Supplied entries -
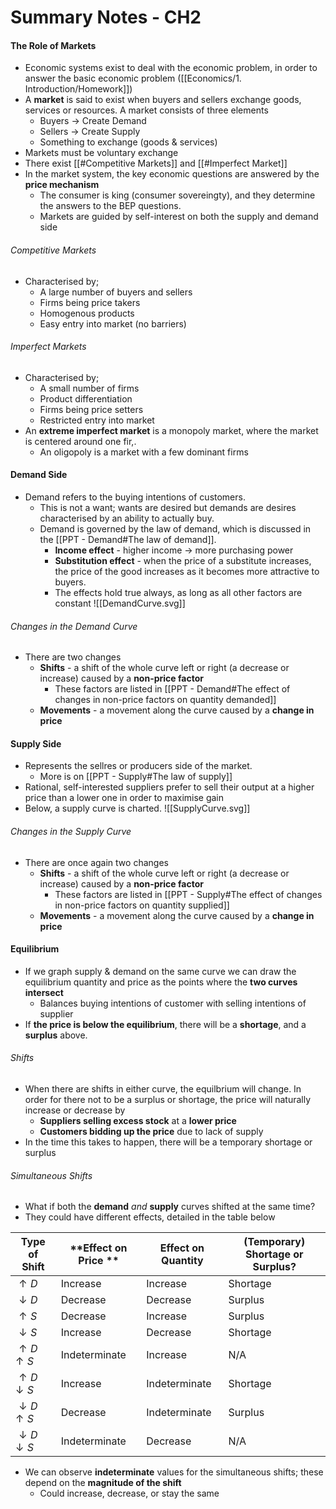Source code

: # Summary Notes - CH2
#### The Role of Markets
- Economic systems exist to deal with the economic problem, in order to answer the basic economic problem ([[Economics/1. Introduction/Homework]])
- A **market** is said to exist when buyers and sellers exchange goods, services or resources. A market consists of three elements
	- Buyers $\rightarrow$ Create Demand
	- Sellers $\rightarrow$ Create Supply
	- Something to exchange (goods & services)
- Markets must be voluntary exchange
- There exist [[#Competitive Markets]] and [[#Imperfect Market]]
- In the market system, the key economic questions are answered by the **price mechanism**
	- The consumer is king (consumer sovereingty), and they determine the answers to the BEP questions.
	- Markets are guided by self-interest on both the supply and demand side

###### Competitive Markets
- Characterised by;
	- A large number of buyers and sellers
	- Firms being price takers
	- Homogenous products
	- Easy entry into market (no barriers)

###### Imperfect Markets
- Characterised by;
	- A small number of firms
	- Product differentiation
	- Firms being price setters
	- Restricted entry into market
- An **extreme imperfect market** is a monopoly market, where the market is centered around one fir,.
	- An oligopoly is a market with a few dominant firms


#### Demand Side
- Demand refers to the buying intentions of customers.
	- This is not a want; wants are desired but demands are desires characterised by an ability to actually buy.
	- Demand is governed by the law of demand, which is discussed in the [[PPT - Demand#The law of demand]].
		- **Income effect** - higher income $\rightarrow$ more purchasing power
		- **Substitution effect** - when the price of a substitute increases, the price of the good increases as it becomes more attractive to buyers.
		- The effects hold true always, as long as all other factors are constant
![[DemandCurve.svg]]

###### Changes in the Demand Curve
- There are two changes
	- **Shifts** - a shift of the whole curve left or right (a decrease or increase) caused by a **non-price factor**
		- These factors are listed in [[PPT - Demand#The effect of changes in non-price factors on quantity demanded]]
	- **Movements** - a movement along the curve caused by a **change in price**

#### Supply Side
- Represents the sellres or producers side of the market.
	- More is on [[PPT - Supply#The law of supply]]
- Rational, self-interested suppliers prefer to sell their output at a higher price than a lower one in order to maximise gain
- Below, a supply curve is charted.
![[SupplyCurve.svg]]

###### Changes in the Supply Curve
- There are once again two changes
	- **Shifts** - a shift of the whole curve left or right (a decrease or increase) caused by a **non-price factor**
		- These factors are listed in [[PPT - Supply#The effect of changes in non-price factors on quantity supplied]]
	- **Movements** - a movement along the curve caused by a **change in price**


#### Equilibrium
- If we graph supply & demand on the same curve we can draw the equilibrium quantity and price as the points where the **two curves intersect**
	- Balances buying intentions of customer with selling intentions of supplier
- If **the price is below the equilibrium**, there will be a **shortage**, and a **surplus** above.

###### Shifts
- When there are shifts in either curve, the equilbrium will change. In order for there not to be a surplus or shortage, the price will naturally increase or decrease by
	- **Suppliers selling excess stock** at a **lower price**
	- **Customers bidding up the price** due to lack of supply
- In the time this takes to happen, there will be a temporary shortage or surplus

###### Simultaneous Shifts
- What if both the **demand** *and* **supply** curves shifted at the same time?
- They could have different effects, detailed in the table below

| **Type of Shift**           | **Effect on Price ** | **Effect on Quantity** | (Temporary) **Shortage or Surplus?** |
| --------------------------- | -------------------- | ---------------------- | ------------------------------------ |
| $\uparrow D$                | Increase             | Increase               | Shortage                             |
| $\downarrow D$              | Decrease             | Decrease               | Surplus                              |
| $\uparrow S$                | Decrease             | Increase               | Surplus                              |
| $\downarrow S$              | Increase             | Decrease               | Shortage                             |
| $\uparrow D \uparrow S$     | Indeterminate        | Increase               | N/A                                  |
| $\uparrow D \downarrow S$   | Increase             | Indeterminate          | Shortage                             |
| $\downarrow D \uparrow S$   | Decrease             | Indeterminate          | Surplus                              |
| $\downarrow D \downarrow S$ | Indeterminate        | Decrease               | N/A                                     |
- We can observe **indeterminate** values for the simultaneous shifts; these depend on the **magnitude of the shift**
	- Could increase, decrease, or stay the same

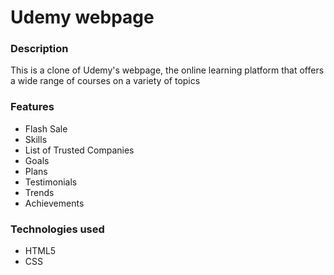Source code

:<h1>Udemy webpage</h1>

<h3>Description</h3>
<p> This is a clone of Udemy's webpage, the online learning platform that offers a wide range of courses on a variety of topics <br>


<h3>Features</h3>
<ul>
    <li>Flash Sale</li>
    <li>Skills</li>
    <li>List of Trusted Companies</li>
    <li>Goals</li>
    <li>Plans </li>
    <li>Testimonials</li>
    <li>Trends</li>
    <li>Achievements</li>
   
</ul>

<h3>Technologies used</h3>
<ul>
    <li>HTML5</li>
    <li>CSS</li>
</ul>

Task goal - Pictures do not belong in the copy. Repeat only the lines from the top of the records through the line containing "- There exist".

Response to this task -
Source code

: # Summary Notes - CH2
#### The Role of Markets
- Economic systems exist to deal with the economic problem, in order to answer the basic economic problem ([[Economics/1. Introduction/Homework]])
- A **market** is said to exist when buyers and sellers exchange goods, services or resources. A market consists of three elements
	- Buyers $\rightarrow$ Create Demand
	- Sellers $\rightarrow$ Create Supply
	- Something to exchange (goods & services)
- Markets must be voluntary exchange
- There exist [[#Competitive Markets]] and [[#Imperfect Market]]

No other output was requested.